Le 20 octobre 1922, il épouse Sophie Taeuber-Arp qu'il a connue à Zurich. En 1926, il est naturalisé français. Son père n'étant pas d'origine alsacienne-lorraine, il ne pouvait pas recouvrer la nationalité française conformément au Traité de Versailles. En 1927-1928, le couple se fait construire une maison et atelier d'artiste à Clamart, au 21, rue des Châtaigniers.

Ses premières œuvres de plâtre et de marbre datent de 1930. Il réalise des reliefs en bois peints, broderies et papiers collés. En 1925, il s'installe à Clamart (en bordure de la forêt de Meudon), dans une maison-atelier dont Sophie Taeuber a dressé elle-même les plans. Il participe aux activités des surréalistes et fréquente les peintres abstraits de Cercle et Carré. Un poème lui est dédié dans Capitale de la douleur du surréaliste Paul Éluard.

Arp est à l'origine d'un vocabulaire de signes aux allusions figuratives et ironiques.

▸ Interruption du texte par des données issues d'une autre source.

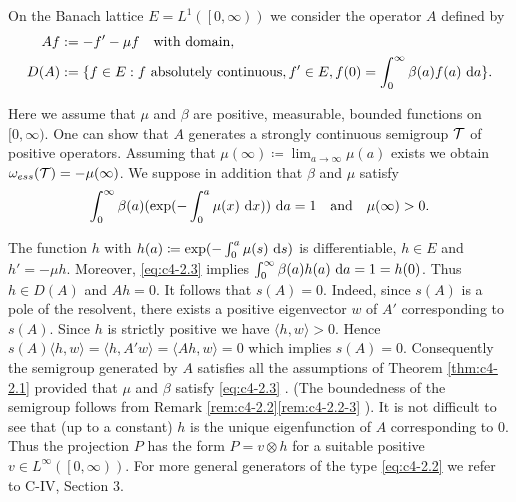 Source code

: \begin{example}\label{ex:c4-2.3}
On the Banach lattice $E = L^{1}(\left[0,\infty\right))$ we consider the operator $A$ defined by
\begin{equation} \label{eq:c4-2.2}
\begin{split}
Af &:= -f' - \mu f \quad \text{with domain},\\
D(A) &:= \{f \in E : f \text{ absolutely continuous}, f' \in E, f(0) = \int_{0}^{\infty} \beta(a)f(a) \, \mathop{}\!\mathrm{d}{a} \}.
\end{split}
\end{equation}

Here we assume that $\mu$ and $\beta$ are positive, measurable, bounded functions on $[0,\infty)$.
One can show that $A$ generates a strongly continuous semigroup $\mathcal{T}$ of positive operators.
Assuming that $\mu(\infty) \coloneqq \lim_{a \to \infty}\mu(a)$ exists we obtain $\omega_{ess}(\mathcal{T}) = -\mu(\infty)$.
We suppose in addition that $\beta$ and $\mu$ satisfy
\begin{equation}\label{eq:c4-2.3}
\int_{0}^{\infty} \beta(a)(\exp(-\int_{0}^{a} \mu(x) \, \mathop{}\!\mathrm{d}{x}))\, \mathop{}\!\mathrm{d}{a} = 1 \quad \text{and} \quad \mu(\infty) > 0.
\end{equation}

The function $h$ with $h(a) \coloneqq \exp(-\int_{0}^{a} \mu(s) \, \mathop{}\!\mathrm{d}{s})$ is differentiable, $h \in E$ and $h' = -\mu h$.
Moreover, \ref{eq:c4-2.3} implies $\int_{0}^{\infty} \beta(a)h(a) \, \mathop{}\!\mathrm{d}{a} = 1 = h(0)$.
Thus $h \in D(A)$ and $Ah = 0$.
It follows that $s(A) = 0$.
Indeed, since $s(A)$ is a pole of the resolvent, there exists a positive eigenvector $w$ of $A'$ corresponding to $s(A)$.
Since $h$ is
strictly positive we have $\langle h,w \rangle > 0$. Hence $s(A)\langle h,w \rangle = \langle h,A'w \rangle = \langle Ah,w \rangle = 0$ which implies $s(A) = 0$.
Consequently the semigroup generated by $A$ satisfies all the assumptions of Theorem \ref{thm:c4-2.1} provided that $\mu$ and $\beta$ satisfy \eqref{eq:c4-2.3} .
(The boundedness of the semigroup follows from Remark \ref{rem:c4-2.2}\ref{rem:c4-2.2-3} ).
It is not difficult to see that (up to a constant) $h$ is the unique eigenfunction of $A$ corresponding to $0$.
Thus the projection $P$ has the form $P = v \otimes h$ for a suitable positive $v \in L^{\infty}(\left[0,\infty\right))$.
For more general generators of the type \eqref{eq:c4-2.2} we refer to C-IV, Section 3.
\end{example}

À partir de 1930, la sculpture en ronde-bosse prend une place importante dans son œuvre.

À Strasbourg, entre 1926 et 1928, il participe à la transformation de l'Aubette, en collaboration avec sa femme et avec l'artiste néerlandais Theo van Doesburg.

Sophie meurt tragiquement asphyxiée, en 1943, lors d'un voyage clandestin à Zurich, où le couple s'est réfugié à la suite de l'invasion de la France libre par l'Allemagne.

De très nombreuses expositions personnelles lui sont consacrées après-guerre, dès 1944 à la galerie Peggy Guggenheim à New York, puis à la Galerie Maeght, la Galerie Denise René Paris, et Sydney Janis, en 1950. Il réalise également de nombreuses commandes avec, entre autres, Constellation pour le Harvard Graduate Center de Cambridge en 1949, Le Berger des Nuages et Configuration pour la Cité Universitaire de Caracas dans les années 1950. Arp est devenu un artiste internationalement reconnu.